When they emerge from Deep Sleep near their destination they are surprised to discover a planetoid which the Navicomp identifies as Red Dwarf. Down on the desert surface they find items from Red Dwarf including the original Holly (Norman Lovett) who explains that the nanobots restored his core program and then mutinied: they deconstructed Red Dwarf, creating their own miniature version of the ship and turned the rest into a planetoid for safekeeping, converting the ship's many computerized systems into sand. The crew now realize that it was the nano version of Red Dwarf that they were chasing all along – the nanobots ended up evading them by coming aboard Starbug and travelling around their own galaxy inside Lister's clothes hamper and that all along Red Dwarf had been with them.
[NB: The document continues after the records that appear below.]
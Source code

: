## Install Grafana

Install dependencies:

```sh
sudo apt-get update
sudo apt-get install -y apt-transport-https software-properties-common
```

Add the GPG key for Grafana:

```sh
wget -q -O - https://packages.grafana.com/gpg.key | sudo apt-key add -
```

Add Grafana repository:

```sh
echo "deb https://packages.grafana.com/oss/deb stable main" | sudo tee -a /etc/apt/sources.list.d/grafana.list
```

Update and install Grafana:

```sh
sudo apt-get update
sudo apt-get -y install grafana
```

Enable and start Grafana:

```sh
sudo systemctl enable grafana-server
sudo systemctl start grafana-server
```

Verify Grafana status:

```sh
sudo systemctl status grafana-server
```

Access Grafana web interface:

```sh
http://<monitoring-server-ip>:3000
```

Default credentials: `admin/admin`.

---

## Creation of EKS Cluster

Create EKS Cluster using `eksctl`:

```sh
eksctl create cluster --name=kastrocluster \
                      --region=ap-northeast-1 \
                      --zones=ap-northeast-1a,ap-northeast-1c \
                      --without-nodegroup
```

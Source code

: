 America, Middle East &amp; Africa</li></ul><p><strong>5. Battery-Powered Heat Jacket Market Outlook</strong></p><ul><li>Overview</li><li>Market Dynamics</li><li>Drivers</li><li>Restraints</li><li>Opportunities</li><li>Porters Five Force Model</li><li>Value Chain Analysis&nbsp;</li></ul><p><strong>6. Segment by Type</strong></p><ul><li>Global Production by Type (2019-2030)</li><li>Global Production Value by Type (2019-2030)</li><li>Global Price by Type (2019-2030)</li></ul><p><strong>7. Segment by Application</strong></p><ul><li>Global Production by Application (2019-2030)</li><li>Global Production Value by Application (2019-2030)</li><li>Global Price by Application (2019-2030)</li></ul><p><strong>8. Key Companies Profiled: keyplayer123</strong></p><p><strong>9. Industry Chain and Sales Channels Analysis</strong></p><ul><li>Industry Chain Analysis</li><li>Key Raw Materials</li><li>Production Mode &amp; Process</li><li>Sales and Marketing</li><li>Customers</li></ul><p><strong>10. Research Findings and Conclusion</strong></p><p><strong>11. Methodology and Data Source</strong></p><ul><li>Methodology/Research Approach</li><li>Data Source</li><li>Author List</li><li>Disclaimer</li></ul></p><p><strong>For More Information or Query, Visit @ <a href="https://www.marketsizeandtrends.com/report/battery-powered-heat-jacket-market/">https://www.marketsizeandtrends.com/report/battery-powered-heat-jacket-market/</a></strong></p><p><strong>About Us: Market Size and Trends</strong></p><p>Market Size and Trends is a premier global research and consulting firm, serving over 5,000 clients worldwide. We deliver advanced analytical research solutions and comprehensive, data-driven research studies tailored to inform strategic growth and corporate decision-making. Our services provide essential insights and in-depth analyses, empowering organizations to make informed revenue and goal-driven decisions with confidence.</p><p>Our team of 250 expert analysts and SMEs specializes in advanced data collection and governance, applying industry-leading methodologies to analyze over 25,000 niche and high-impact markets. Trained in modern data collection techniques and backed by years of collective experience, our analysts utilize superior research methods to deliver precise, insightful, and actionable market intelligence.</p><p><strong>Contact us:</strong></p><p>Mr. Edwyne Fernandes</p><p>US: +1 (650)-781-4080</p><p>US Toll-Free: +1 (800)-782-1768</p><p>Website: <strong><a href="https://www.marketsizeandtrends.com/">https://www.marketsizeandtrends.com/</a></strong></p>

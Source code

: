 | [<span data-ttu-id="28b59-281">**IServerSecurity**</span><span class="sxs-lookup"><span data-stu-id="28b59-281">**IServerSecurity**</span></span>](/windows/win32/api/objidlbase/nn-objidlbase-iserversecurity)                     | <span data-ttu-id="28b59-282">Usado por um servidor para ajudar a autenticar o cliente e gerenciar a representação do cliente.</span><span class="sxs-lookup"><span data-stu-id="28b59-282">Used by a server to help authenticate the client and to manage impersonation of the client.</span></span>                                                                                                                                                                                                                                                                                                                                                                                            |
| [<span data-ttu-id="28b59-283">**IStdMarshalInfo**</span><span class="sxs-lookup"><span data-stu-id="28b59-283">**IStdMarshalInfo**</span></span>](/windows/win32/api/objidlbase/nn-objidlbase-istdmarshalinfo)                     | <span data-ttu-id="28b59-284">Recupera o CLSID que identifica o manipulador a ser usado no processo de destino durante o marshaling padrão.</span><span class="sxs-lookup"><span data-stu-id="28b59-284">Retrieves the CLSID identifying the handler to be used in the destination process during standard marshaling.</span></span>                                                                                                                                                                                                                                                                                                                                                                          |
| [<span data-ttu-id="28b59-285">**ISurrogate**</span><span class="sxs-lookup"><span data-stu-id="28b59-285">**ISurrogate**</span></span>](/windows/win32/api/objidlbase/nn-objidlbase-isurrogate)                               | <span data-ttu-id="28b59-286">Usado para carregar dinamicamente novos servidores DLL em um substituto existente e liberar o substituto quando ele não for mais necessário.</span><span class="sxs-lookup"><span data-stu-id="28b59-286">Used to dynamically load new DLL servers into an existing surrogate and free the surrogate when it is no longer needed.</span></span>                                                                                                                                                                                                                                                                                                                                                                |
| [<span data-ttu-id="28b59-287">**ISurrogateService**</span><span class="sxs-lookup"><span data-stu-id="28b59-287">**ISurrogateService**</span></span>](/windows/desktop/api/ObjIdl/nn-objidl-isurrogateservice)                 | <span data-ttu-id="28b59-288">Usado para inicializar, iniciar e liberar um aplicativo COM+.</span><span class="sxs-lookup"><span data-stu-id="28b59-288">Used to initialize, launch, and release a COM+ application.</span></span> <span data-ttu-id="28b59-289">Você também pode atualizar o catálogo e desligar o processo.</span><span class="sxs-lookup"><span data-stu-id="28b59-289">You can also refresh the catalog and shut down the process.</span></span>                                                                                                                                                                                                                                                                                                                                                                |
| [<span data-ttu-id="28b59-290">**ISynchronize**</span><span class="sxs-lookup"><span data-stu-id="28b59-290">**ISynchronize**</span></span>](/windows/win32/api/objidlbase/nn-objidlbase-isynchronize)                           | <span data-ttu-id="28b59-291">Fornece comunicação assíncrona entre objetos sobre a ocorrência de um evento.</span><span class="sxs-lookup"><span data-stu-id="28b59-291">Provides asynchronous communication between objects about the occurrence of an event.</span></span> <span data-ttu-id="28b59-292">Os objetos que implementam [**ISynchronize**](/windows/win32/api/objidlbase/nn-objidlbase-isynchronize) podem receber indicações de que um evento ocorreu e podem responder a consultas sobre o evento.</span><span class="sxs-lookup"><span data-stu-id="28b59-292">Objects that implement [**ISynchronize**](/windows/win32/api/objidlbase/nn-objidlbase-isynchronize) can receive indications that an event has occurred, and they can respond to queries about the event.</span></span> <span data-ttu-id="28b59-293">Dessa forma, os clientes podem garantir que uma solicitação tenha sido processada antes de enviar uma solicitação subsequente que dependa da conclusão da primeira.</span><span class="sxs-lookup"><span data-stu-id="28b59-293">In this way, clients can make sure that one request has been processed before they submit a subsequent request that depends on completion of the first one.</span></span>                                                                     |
Kryten captures the nanobots in a glass jar and tortures them by tapping the side with a pencil. He tells them to make a new arm for Lister and to turn the planetoid back into Red Dwarf. The nanobots follow Kryten's orders. As a result, Lister is given the body of a muscular bodybuilder, which the others assume to be from the nanobots feeling guilty for all the trouble they have caused. But then Starbug flies into the reconstructed Red Dwarf, which is also shown to be awfully bigger than normal. In the last shot Starbug flies in like a buzzing fly against a massively enlarged ship in the hangar.

== Production ==
This is the first time since 1988's "Parallel Universe" that Norman Lovett has appeared as Holly, the ship's computer. In between, the character – played by Hattie Hayridge – was last seen in Series V's "Back to Reality".

==Reception==
Most reviewers noted the return of Norman Lovett as Holly, although DVDActive disliked the episode's "mercilessly slow first scene". Sci-Fi Online thought that Chloë Annett "had evidently settled into role ... and delivers some funny lines."